Return every line from the one with "## Building your project" through the one with "1. Look through", inclusive, exactly as it appears below.

(Data records begins)

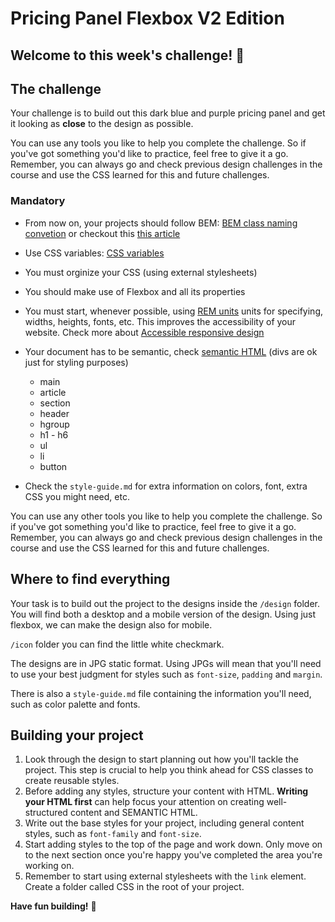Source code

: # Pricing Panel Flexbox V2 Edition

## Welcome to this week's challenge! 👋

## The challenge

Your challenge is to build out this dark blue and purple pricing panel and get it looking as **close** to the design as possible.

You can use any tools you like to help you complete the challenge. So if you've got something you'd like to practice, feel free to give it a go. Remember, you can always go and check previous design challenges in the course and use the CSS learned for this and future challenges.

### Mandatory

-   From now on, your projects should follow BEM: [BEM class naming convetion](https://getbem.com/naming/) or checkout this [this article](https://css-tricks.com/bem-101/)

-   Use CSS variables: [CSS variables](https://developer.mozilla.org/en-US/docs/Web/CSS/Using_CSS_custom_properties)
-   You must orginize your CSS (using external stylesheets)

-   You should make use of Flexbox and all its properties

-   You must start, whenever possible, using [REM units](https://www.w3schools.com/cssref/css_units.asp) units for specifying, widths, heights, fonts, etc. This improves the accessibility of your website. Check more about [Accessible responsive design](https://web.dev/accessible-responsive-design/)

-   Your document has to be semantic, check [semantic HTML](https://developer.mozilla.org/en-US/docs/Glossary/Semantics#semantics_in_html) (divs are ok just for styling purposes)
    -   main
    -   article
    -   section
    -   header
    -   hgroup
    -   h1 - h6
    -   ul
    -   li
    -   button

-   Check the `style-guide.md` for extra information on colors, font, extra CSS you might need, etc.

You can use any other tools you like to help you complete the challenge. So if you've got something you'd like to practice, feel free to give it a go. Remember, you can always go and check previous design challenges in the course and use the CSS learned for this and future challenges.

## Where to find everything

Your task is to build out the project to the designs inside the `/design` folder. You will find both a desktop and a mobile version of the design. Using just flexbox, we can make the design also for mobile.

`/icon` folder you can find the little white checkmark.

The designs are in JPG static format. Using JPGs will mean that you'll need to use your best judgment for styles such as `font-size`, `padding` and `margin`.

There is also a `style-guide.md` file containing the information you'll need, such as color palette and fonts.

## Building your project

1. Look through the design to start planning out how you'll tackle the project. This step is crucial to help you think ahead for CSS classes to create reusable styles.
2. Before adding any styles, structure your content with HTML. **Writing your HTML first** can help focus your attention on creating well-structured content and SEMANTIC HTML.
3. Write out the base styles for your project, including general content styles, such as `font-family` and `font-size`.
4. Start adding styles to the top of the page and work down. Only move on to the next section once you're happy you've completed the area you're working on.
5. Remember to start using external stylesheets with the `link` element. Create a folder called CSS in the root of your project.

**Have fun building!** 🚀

(Data records ends)
(Data records begins)

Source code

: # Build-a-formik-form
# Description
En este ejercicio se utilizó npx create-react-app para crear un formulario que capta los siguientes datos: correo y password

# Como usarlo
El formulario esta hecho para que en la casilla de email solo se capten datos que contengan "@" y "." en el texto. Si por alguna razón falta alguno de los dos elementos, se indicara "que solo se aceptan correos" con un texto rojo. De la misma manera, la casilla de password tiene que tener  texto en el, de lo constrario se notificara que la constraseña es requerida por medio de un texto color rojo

(Data records ends)

## Solution to the problem
## Building your project

1. Look through the design to start planning out how you'll tackle the project. This step is crucial to help you think ahead for CSS classes to create reusable styles.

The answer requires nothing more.